3. A system according to claim 2, further comprising: a correction module to receive from the agent one of input and corrections to the call record.

4. A system according to claim 1, wherein the call is one of up to four call sessions simultaneously presented to the agent via an agent console.

5. A system according to claim 4, further comprising: an active call module to designate one of the simultaneous calls as active and to receive from the agent instructions for the active call comprising one of playing a recording of a transcribed message to the agent, playing a synthesized message to the customer, and activating at least a portion of one of the scripts.

6. A system according to claim 1, further comprising: a conversion module to convert the speech from the customer to text and to provide the text to the agent.

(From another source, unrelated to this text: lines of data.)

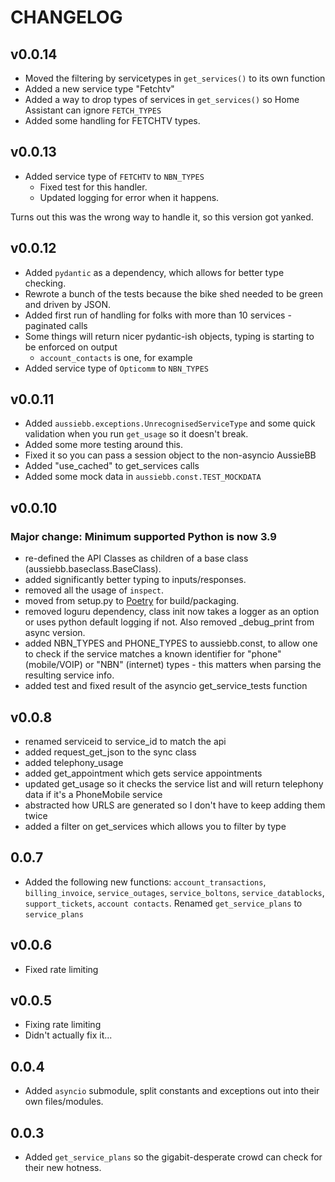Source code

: # CHANGELOG

## v0.0.14

  - Moved the filtering by servicetypes in `get_services()` to its own function
  - Added a new service type "Fetchtv"
  - Added a way to drop types of services in `get_services()` so Home Assistant can ignore `FETCH_TYPES`
  - Added some handling for FETCHTV types.

## v0.0.13

  - Added service type of `FETCHTV` to `NBN_TYPES`
    - Fixed test for this handler.
    - Updated logging for error when it happens.

  Turns out this was the wrong way to handle it, so this version got yanked.

## v0.0.12

  - Added `pydantic` as a dependency, which allows for better type checking.
  - Rewrote a bunch of the tests because the bike shed needed to be green and driven by JSON.
  - Added first run of handling for folks with more than 10 services - paginated calls
  - Some things will return nicer pydantic-ish objects, typing is starting to be enforced on output
    - `account_contacts` is one, for example
  - Added service type of `Opticomm` to `NBN_TYPES`

## v0.0.11

  - Added `aussiebb.exceptions.UnrecognisedServiceType` and some quick validation when you run `get_usage` so it doesn't break.
  - Added some more testing around this.
  - Fixed it so you can pass a session object to the non-asyncio AussieBB
  - Added "use_cached" to get_services calls
  - Added some mock data in `aussiebb.const.TEST_MOCKDATA`

## v0.0.10

### Major change: Minimum supported Python is now 3.9

  - re-defined the API Classes as children of a base class (aussiebb.baseclass.BaseClass).
  - added significantly better typing to inputs/responses.
  - removed all the usage of `inspect`.
  - moved from setup.py to [Poetry](https://python-poetry.org) for build/packaging.
  - removed loguru dependency, class init now takes a logger as an option or uses python default logging if not. Also removed _debug_print from async version.
  - added NBN_TYPES and PHONE_TYPES to aussiebb.const, to allow one to check if the service matches a known identifier for "phone" (mobile/VOIP) or "NBN" (internet) types - this matters when parsing the resulting service info.
  - added test and fixed result of the asyncio get_service_tests function

## v0.0.8

  - renamed serviceid to service_id to match the api
  - added request_get_json to the sync class
  - added telephony_usage
  - added get_appointment which gets service appointments
  - updated get_usage so it checks the service list and will return telephony data if it's a PhoneMobile service
  - abstracted how URLS are generated so I don't have to keep adding them twice
  - added a filter on get_services which allows you to filter by type

## 0.0.7 

  - Added the following new functions: `account_transactions`, `billing_invoice`, `service_outages`, `service_boltons`, `service_datablocks`, `support_tickets`, `account contacts`. Renamed `get_service_plans` to `service_plans`

## v0.0.6 

  - Fixed rate limiting

## v0.0.5

  - Fixing rate limiting
  - Didn't actually fix it...

## 0.0.4 

  - Added `asyncio` submodule, split constants and exceptions out into their own files/modules.

## 0.0.3 

  - Added `get_service_plans` so the gigabit-desperate crowd can check for their new hotness.

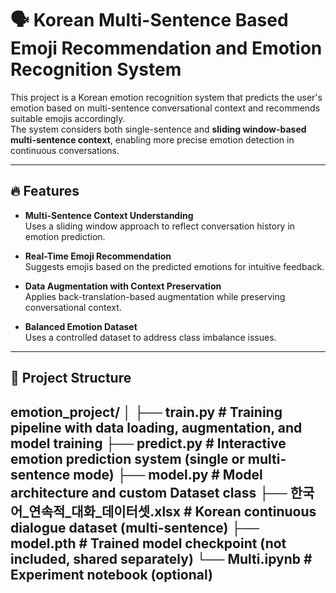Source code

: # 🗣️ Korean Multi-Sentence Based Emoji Recommendation and Emotion Recognition System

This project is a Korean emotion recognition system that predicts the user's emotion based on multi-sentence conversational context and recommends suitable emojis accordingly.  
The system considers both single-sentence and **sliding window-based multi-sentence context**, enabling more precise emotion detection in continuous conversations.

---

## 🔥 Features

- **Multi-Sentence Context Understanding**  
  Uses a sliding window approach to reflect conversation history in emotion prediction.

- **Real-Time Emoji Recommendation**  
  Suggests emojis based on the predicted emotions for intuitive feedback.

- **Data Augmentation with Context Preservation**  
  Applies back-translation-based augmentation while preserving conversational context.

- **Balanced Emotion Dataset**  
  Uses a controlled dataset to address class imbalance issues.

---

## 📁 Project Structure
emotion_project/
│
├── train.py                       # Training pipeline with data loading, augmentation, and model training
├── predict.py                     # Interactive emotion prediction system (single or multi-sentence mode)
├── model.py                       # Model architecture and custom Dataset class
├── 한국어_연속적_대화_데이터셋.xlsx   # Korean continuous dialogue dataset (multi-sentence)
├── model.pth                      # Trained model checkpoint (not included, shared separately)
└── Multi.ipynb                    # Experiment notebook (optional)
---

7. A system according to claim 6, further comprising: a speech identification module to identify one or more utterances in the speech from the agent; and an instruction module to receive instructions from the agent for one of ranking and reordering the identified utterances.

8. A system according to claim 1, wherein the text message from the agent is manually typed.

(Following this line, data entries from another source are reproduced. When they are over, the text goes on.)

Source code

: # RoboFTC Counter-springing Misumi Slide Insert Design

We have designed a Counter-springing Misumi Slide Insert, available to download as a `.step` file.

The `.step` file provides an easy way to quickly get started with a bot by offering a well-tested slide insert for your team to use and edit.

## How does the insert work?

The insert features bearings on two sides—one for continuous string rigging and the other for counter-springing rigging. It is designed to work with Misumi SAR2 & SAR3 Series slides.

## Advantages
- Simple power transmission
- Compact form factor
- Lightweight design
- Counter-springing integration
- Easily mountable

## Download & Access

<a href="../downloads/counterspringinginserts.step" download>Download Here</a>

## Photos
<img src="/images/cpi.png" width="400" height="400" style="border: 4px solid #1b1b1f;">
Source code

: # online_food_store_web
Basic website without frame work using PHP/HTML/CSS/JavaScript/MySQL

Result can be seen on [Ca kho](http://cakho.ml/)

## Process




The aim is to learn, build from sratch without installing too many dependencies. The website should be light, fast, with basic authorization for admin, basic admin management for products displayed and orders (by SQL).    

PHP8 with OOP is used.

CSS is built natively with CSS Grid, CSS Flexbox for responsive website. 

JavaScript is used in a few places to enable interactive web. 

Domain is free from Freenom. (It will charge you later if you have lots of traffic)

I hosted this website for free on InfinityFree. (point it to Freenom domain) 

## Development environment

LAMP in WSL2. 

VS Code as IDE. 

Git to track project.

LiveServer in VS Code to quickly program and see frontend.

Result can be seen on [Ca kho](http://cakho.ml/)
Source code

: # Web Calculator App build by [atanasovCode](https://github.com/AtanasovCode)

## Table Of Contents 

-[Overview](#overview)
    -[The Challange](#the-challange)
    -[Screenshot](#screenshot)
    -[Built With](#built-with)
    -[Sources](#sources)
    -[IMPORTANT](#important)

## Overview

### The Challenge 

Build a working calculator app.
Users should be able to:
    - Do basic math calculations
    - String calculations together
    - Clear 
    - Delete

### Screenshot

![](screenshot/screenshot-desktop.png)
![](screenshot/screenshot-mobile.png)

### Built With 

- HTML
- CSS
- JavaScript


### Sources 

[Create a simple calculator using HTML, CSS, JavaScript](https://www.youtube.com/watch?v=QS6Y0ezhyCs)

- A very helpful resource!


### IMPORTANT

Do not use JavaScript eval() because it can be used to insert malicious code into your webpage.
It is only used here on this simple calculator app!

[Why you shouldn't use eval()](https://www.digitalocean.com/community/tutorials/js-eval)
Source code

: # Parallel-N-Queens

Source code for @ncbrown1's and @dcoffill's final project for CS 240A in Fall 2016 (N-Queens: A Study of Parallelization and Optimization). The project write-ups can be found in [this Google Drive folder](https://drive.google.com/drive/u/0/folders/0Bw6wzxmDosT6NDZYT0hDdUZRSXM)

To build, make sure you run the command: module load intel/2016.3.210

9. A system according to claim 1, further comprising: a transfer module to transfer the customer to a live agent.

10. A system according to claim 1, further comprising: a database to store a portion of the speech from the customer as parsed data.

11. A computer-implemented method for call response processing, comprising: monitoring a call between an agent and a customer; receiving a stream of speech with inquiries from the customer; receiving from the agent at least a portion of a script in response to one of the inquiries from the customer; providing a spoken response to the customer based on the script from the agent; further receiving from the agent a text message in response to another of the inquiries from the customer; converting the text message to a spoken response; and providing the spoken response to the customer.

12. A method according to claim 11, further comprising: compiling the script and the text message from the agent and the speech from the customer as record of the call.

13. A method according to claim 12, further comprising: receiving from the agent one of input and corrections to the call record.

14. A method according to claim 11, wherein the call is one of up to four call sessions simultaneously presented to the agent via an agent console.

15. A method according to claim 14, further comprising: designating one of the simultaneous calls as active; and receiving from the agent instructions for the active call comprising one of playing a recording of a transcribed message to the agent, playing a synthesized message to the customer, and activating at least a portion of one of the scripts.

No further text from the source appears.